» **Exercise objective**
Give back only the lines in the records below from the one with "The above command adds below section to your aws" to the one with "s3-proxy = awscli_plugin_s3_proxy", both inclusive, word for word.

» **Information supplied**

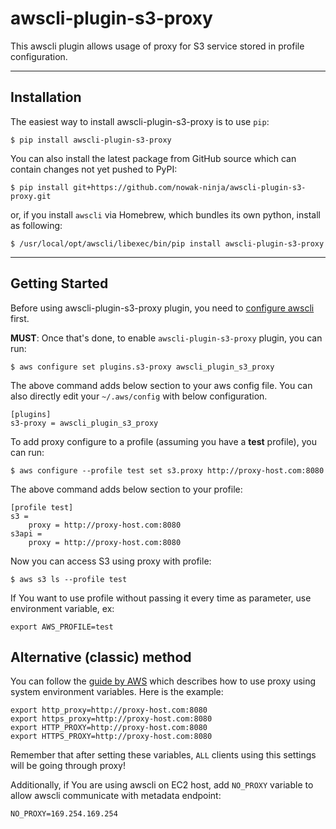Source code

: awscli-plugin-s3-proxy
=============

This awscli plugin allows usage of proxy for S3 service stored in profile configuration.

------------
Installation
------------

The easiest way to install awscli-plugin-s3-proxy is to use `pip`:

    $ pip install awscli-plugin-s3-proxy

You can also install the latest package from GitHub source which can contain changes not yet pushed to PyPI:

    $ pip install git+https://github.com/nowak-ninja/awscli-plugin-s3-proxy.git

or, if you install `awscli` via Homebrew, which bundles its own python, install as following:

    $ /usr/local/opt/awscli/libexec/bin/pip install awscli-plugin-s3-proxy


---------------
Getting Started
---------------

Before using awscli-plugin-s3-proxy plugin, you need to [configure awscli](http://docs.aws.amazon.com/cli/latest/userguide/cli-chap-getting-started.html) first.

**MUST**: Once that's done, to enable `awscli-plugin-s3-proxy` plugin, you can run:

    $ aws configure set plugins.s3-proxy awscli_plugin_s3_proxy

The above command adds below section to your aws config file. You can also directly edit your `~/.aws/config` with below configuration.

    [plugins]
    s3-proxy = awscli_plugin_s3_proxy

To add proxy configure to a profile (assuming you have a **test** profile), you can run:

    $ aws configure --profile test set s3.proxy http://proxy-host.com:8080

The above command adds below section to your profile:

    [profile test]
    s3 =
        proxy = http://proxy-host.com:8080
    s3api =
        proxy = http://proxy-host.com:8080

Now you can access S3 using proxy with profile:

    $ aws s3 ls --profile test

If You want to use profile without passing it every time as parameter, use environment variable, ex:

    export AWS_PROFILE=test

Alternative (classic) method
------------------
You can follow the [guide by AWS](https://docs.aws.amazon.com/cli/latest/userguide/cli-http-proxy.html) which describes how to use proxy using system environment variables. Here is the example:

    export http_proxy=http://proxy-host.com:8080
    export https_proxy=http://proxy-host.com:8080
    export HTTP_PROXY=http://proxy-host.com:8080
    export HTTPS_PROXY=http://proxy-host.com:8080

Remember that after setting these variables, `ALL` clients using this settings will be going through proxy!

Additionally, if You are using awscli on EC2 host, add `NO_PROXY` variable to allow awscli communicate with metadata endpoint:

    NO_PROXY=169.254.169.254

» **Solution for this problem**
The above command adds below section to your aws config file. You can also directly edit your `~/.aws/config` with below configuration.

    [plugins]
    s3-proxy = awscli_plugin_s3_proxy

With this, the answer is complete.